* Instructions for the task *
Reading the listing that follows, count the lines where "varchar" appears, and answer with only that count.

━━━

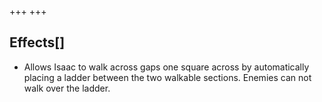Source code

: +++
+++

Effects[]
---------


* Allows Isaac to walk across gaps one square across by automatically placing a ladder between the two walkable sections. Enemies can not walk over the ladder.


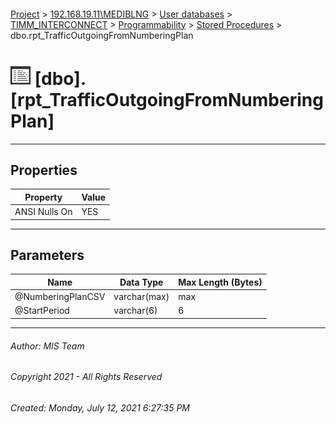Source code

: #### 

[Project](../../../../../index.md) > [192.168.19.11\\MEDIBLNG](../../../../index.md) > [User databases](../../../index.md) > [TIMM_INTERCONNECT](../../index.md) > [Programmability](../index.md) > [Stored Procedures](Stored_Procedures.md) > dbo.rpt_TrafficOutgoingFromNumberingPlan

# ![Stored Procedures](../../../../../Images/StoredProcedure32.png) [dbo].[rpt_TrafficOutgoingFromNumberingPlan]

---

## <a name="#properties"></a>Properties

| Property | Value |
|---|---|
| ANSI Nulls On | YES |


---

## <a name="#parameters"></a>Parameters

| Name | Data Type | Max Length (Bytes) |
|---|---|---|
| @NumberingPlanCSV | varchar(max) | max |
| @StartPeriod | varchar(6) | 6 |


---

###### Author:  MIS Team

###### Copyright 2021 - All Rights Reserved

###### Created: Monday, July 12, 2021 6:27:35 PM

━━━

* Output for this exercise *
2